[BugFix] Add an env to disable moe chunking to work around compile incompatibility (#19642)

Signed-off-by: Ye (Charlotte) Qi <yeq@meta.com>
2025-06-22 15:17:49 -07:00
parent e91386cde1
commit 33d51f599e
2 changed files with 12 additions and 1 deletions
--- a/vllm/model_executor/layers/fused_moe/modular_kernel.py
+++ b/vllm/model_executor/layers/fused_moe/modular_kernel.py
@@ -225,6 +225,10 @@ class FusedMoEPermuteExpertsUnpermute(ABC):
        else:
            raise ValueError(f"Unsupported FusedMoe activation: {activation}")

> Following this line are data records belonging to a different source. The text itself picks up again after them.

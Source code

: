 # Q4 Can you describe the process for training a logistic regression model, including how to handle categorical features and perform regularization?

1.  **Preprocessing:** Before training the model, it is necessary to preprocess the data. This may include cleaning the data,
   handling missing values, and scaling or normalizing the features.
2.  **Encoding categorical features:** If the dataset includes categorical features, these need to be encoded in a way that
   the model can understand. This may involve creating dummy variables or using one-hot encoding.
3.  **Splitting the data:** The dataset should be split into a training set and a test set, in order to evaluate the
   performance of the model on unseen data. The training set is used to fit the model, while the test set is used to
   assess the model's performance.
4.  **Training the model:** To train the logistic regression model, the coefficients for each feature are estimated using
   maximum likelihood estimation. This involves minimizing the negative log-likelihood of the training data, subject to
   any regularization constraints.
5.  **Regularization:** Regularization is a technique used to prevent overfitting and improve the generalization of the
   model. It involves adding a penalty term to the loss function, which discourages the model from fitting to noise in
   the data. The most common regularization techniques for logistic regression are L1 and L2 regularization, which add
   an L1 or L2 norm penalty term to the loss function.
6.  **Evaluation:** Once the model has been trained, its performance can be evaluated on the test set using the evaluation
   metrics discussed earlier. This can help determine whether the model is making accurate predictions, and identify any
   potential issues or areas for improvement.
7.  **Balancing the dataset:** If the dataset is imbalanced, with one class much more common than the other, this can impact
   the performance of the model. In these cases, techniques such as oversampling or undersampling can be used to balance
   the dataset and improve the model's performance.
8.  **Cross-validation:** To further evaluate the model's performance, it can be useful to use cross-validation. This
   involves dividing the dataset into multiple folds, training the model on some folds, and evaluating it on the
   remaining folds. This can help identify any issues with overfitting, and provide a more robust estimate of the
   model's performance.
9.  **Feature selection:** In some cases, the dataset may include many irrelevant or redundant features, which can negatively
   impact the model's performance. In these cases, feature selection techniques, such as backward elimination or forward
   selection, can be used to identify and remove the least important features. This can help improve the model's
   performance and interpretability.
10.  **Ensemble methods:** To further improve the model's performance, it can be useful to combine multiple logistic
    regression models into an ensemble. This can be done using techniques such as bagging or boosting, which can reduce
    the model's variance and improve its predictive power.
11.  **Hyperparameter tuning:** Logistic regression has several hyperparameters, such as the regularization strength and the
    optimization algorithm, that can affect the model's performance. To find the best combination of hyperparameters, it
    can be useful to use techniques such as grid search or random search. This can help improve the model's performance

+    def enable_chunking(self):
+        return envs.VLLM_ENABLE_FUSED_MOE_ACTIVATION_CHUNKING and \
+          self.supports_chunking()
+
    @abstractmethod
    def apply(
        self,
@@ -400,7 +404,7 @@ class FusedMoEModularKernel(torch.nn.Module):
        else:
            _, M, N, K, top_k = _moe_problem_size(a1q, w1, w2, topk_ids)

-            if self.fused_experts.supports_chunking():
+            if self.fused_experts.enable_chunking():
                CHUNK_SIZE = envs.VLLM_FUSED_MOE_CHUNK_SIZE
                num_chunks = cdiv(M, CHUNK_SIZE)
            else: